Moreover, the ESIA called for the early adoption of the EU Forced Labour Ban Regulation in a similar vein to the U.S. Uyghur Forced Labor Prevention Act (UFLPA) that came into effect in December 2021. This prohibits the import of products from China‘s Xinjiang province where, according to the International Energy Agency, 40% of global polysilicon originates, and so restricts the flow of Chinese manufactured modules into the U.S.
Back to Brussels
The Temporary Crisis and Transition Framework (TCTF) and Net Zero Industry Act (NZIA) adopted this year, while a step in the right direction, were too unwieldy and complex for companies to understand and embrace, according to Westermeier.

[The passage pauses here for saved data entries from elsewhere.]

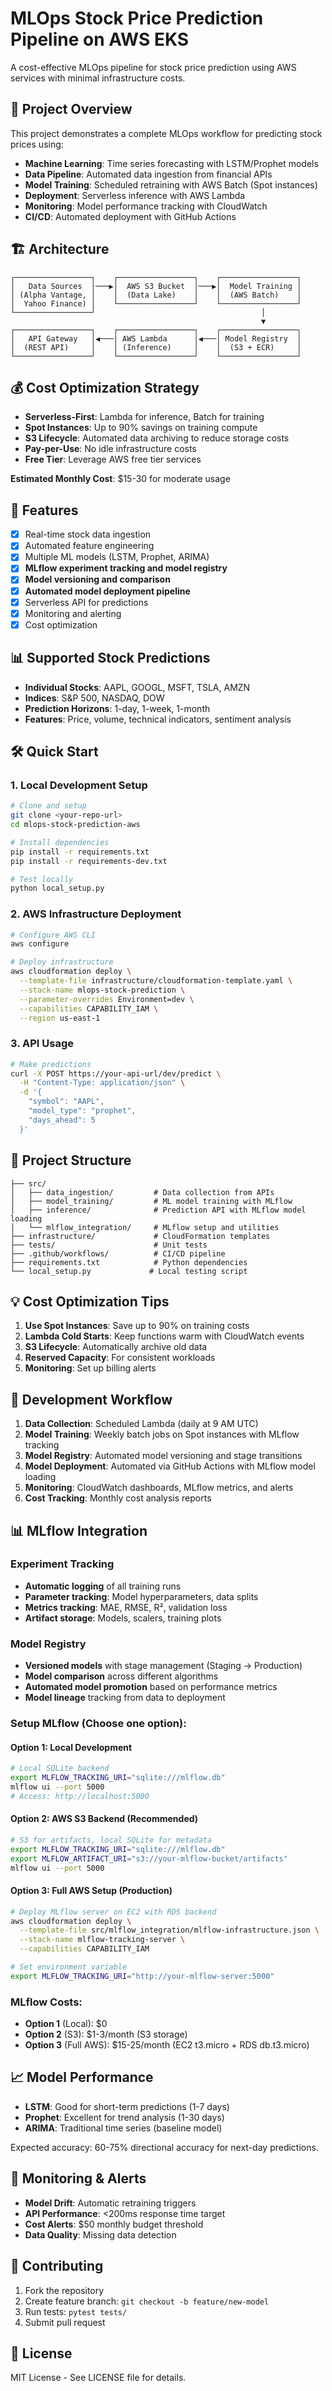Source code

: # MLOps Stock Price Prediction Pipeline on AWS EKS

A cost-effective MLOps pipeline for stock price prediction using AWS services with minimal infrastructure costs.

## 🎯 Project Overview

This project demonstrates a complete MLOps workflow for predicting stock prices using:
- **Machine Learning**: Time series forecasting with LSTM/Prophet models
- **Data Pipeline**: Automated data ingestion from financial APIs
- **Model Training**: Scheduled retraining with AWS Batch (Spot instances)
- **Deployment**: Serverless inference with AWS Lambda
- **Monitoring**: Model performance tracking with CloudWatch
- **CI/CD**: Automated deployment with GitHub Actions

## 🏗️ Architecture

```
┌─────────────────┐    ┌─────────────────┐    ┌─────────────────┐
│   Data Sources  │───▶│  AWS S3 Bucket  │───▶│  Model Training │
│ (Alpha Vantage, │    │  (Data Lake)    │    │  (AWS Batch)    │
│  Yahoo Finance) │    └─────────────────┘    └─────────────────┘
└─────────────────┘                                     │
                                                        ▼
┌─────────────────┐    ┌─────────────────┐    ┌─────────────────┐
│   API Gateway   │◀───│ AWS Lambda      │◀───│ Model Registry  │
│  (REST API)     │    │ (Inference)     │    │  (S3 + ECR)     │
└─────────────────┘    └─────────────────┘    └─────────────────┘
```

## 💰 Cost Optimization Strategy

- **Serverless-First**: Lambda for inference, Batch for training
- **Spot Instances**: Up to 90% savings on training compute
- **S3 Lifecycle**: Automated data archiving to reduce storage costs
- **Pay-per-Use**: No idle infrastructure costs
- **Free Tier**: Leverage AWS free tier services

**Estimated Monthly Cost**: $15-30 for moderate usage

## 🚀 Features

- [x] Real-time stock data ingestion
- [x] Automated feature engineering  
- [x] Multiple ML models (LSTM, Prophet, ARIMA)
- [x] **MLflow experiment tracking and model registry**
- [x] **Model versioning and comparison**
- [x] **Automated model deployment pipeline**
- [x] Serverless API for predictions
- [x] Monitoring and alerting
- [x] Cost optimization

## 📊 Supported Stock Predictions

- **Individual Stocks**: AAPL, GOOGL, MSFT, TSLA, AMZN
- **Indices**: S&P 500, NASDAQ, DOW
- **Prediction Horizons**: 1-day, 1-week, 1-month
- **Features**: Price, volume, technical indicators, sentiment analysis

## 🛠️ Quick Start

### 1. Local Development Setup
```bash
# Clone and setup
git clone <your-repo-url>
cd mlops-stock-prediction-aws

# Install dependencies
pip install -r requirements.txt
pip install -r requirements-dev.txt

# Test locally
python local_setup.py
```

### 2. AWS Infrastructure Deployment
```bash
# Configure AWS CLI
aws configure

# Deploy infrastructure
aws cloudformation deploy \
  --template-file infrastructure/cloudformation-template.yaml \
  --stack-name mlops-stock-prediction \
  --parameter-overrides Environment=dev \
  --capabilities CAPABILITY_IAM \
  --region us-east-1
```

### 3. API Usage
```bash
# Make predictions
curl -X POST https://your-api-url/dev/predict \
  -H "Content-Type: application/json" \
  -d '{
    "symbol": "AAPL",
    "model_type": "prophet",
    "days_ahead": 5
  }'
```

## 📁 Project Structure
```
├── src/
│   ├── data_ingestion/         # Data collection from APIs
│   ├── model_training/         # ML model training with MLflow
│   ├── inference/              # Prediction API with MLflow model loading
│   └── mlflow_integration/     # MLflow setup and utilities
├── infrastructure/             # CloudFormation templates
├── tests/                      # Unit tests
├── .github/workflows/          # CI/CD pipeline
├── requirements.txt            # Python dependencies
└── local_setup.py             # Local testing script
```

## 💡 Cost Optimization Tips

1. **Use Spot Instances**: Save up to 90% on training costs
2. **Lambda Cold Starts**: Keep functions warm with CloudWatch events
3. **S3 Lifecycle**: Automatically archive old data
4. **Reserved Capacity**: For consistent workloads
5. **Monitoring**: Set up billing alerts

## 🔧 Development Workflow

1. **Data Collection**: Scheduled Lambda (daily at 9 AM UTC)
2. **Model Training**: Weekly batch jobs on Spot instances with MLflow tracking
3. **Model Registry**: Automated model versioning and stage transitions
4. **Model Deployment**: Automated via GitHub Actions with MLflow model loading
5. **Monitoring**: CloudWatch dashboards, MLflow metrics, and alerts
6. **Cost Tracking**: Monthly cost analysis reports

## 📊 MLflow Integration

### Experiment Tracking
- **Automatic logging** of all training runs
- **Parameter tracking**: Model hyperparameters, data splits
- **Metrics tracking**: MAE, RMSE, R², validation loss
- **Artifact storage**: Models, scalers, training plots

### Model Registry
- **Versioned models** with stage management (Staging → Production)
- **Model comparison** across different algorithms
- **Automated model promotion** based on performance metrics
- **Model lineage** tracking from data to deployment

### Setup MLflow (Choose one option):

#### Option 1: Local Development
```bash
# Local SQLite backend
export MLFLOW_TRACKING_URI="sqlite:///mlflow.db"
mlflow ui --port 5000
# Access: http://localhost:5000
```

#### Option 2: AWS S3 Backend (Recommended)
```bash
# S3 for artifacts, local SQLite for metadata
export MLFLOW_TRACKING_URI="sqlite:///mlflow.db"  
export MLFLOW_ARTIFACT_URI="s3://your-mlflow-bucket/artifacts"
mlflow ui --port 5000
```

#### Option 3: Full AWS Setup (Production)
```bash
# Deploy MLflow server on EC2 with RDS backend
aws cloudformation deploy \
  --template-file src/mlflow_integration/mlflow-infrastructure.json \
  --stack-name mlflow-tracking-server \
  --capabilities CAPABILITY_IAM

# Set environment variable
export MLFLOW_TRACKING_URI="http://your-mlflow-server:5000"
```

### MLflow Costs:
- **Option 1** (Local): $0
- **Option 2** (S3): $1-3/month (S3 storage)
- **Option 3** (Full AWS): $15-25/month (EC2 t3.micro + RDS db.t3.micro)

## 📈 Model Performance

- **LSTM**: Good for short-term predictions (1-7 days)
- **Prophet**: Excellent for trend analysis (1-30 days)  
- **ARIMA**: Traditional time series (baseline model)

Expected accuracy: 60-75% directional accuracy for next-day predictions.

## 🚨 Monitoring & Alerts

- **Model Drift**: Automatic retraining triggers
- **API Performance**: <200ms response time target
- **Cost Alerts**: $50 monthly budget threshold
- **Data Quality**: Missing data detection

## 🤝 Contributing

1. Fork the repository
2. Create feature branch: `git checkout -b feature/new-model`
3. Run tests: `pytest tests/`
4. Submit pull request

## 📜 License

MIT License - See LICENSE file for details.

Specifically, under the TCTF, the ESIA urged for opex aid around electricity costs to be considered alongside capex to the level of the €4.7 billion/year level needed to develop Europe’s solar industry, and to scrap the 30% cap on capex support. Furthermore, a ‘matching clause’ which the EU is offering to lure solar developers back to Europe away from a comparable investment in the U.S. is a very complicated process, Westermeier said. Geographical restrictions that put a lot of different and additional hurdles for investment cases need to be removed, he added.
For the NZIA, the alliance maintained that support needed to be extended to the entire solar value chain including materials and components, “not just a few topics — this is not helpful,” said Westermeier.
Meanwhile, the solar industry industry in Europe has only a matter of a weeks to finalize concrete proposals on how to improve the TCTF and NZIA for presentation to the European Commission in July.
“There is not much time left for us if we really would have the ambition to come up with 30 GW by 2030,” said Westermeier. “We really need to move fast.”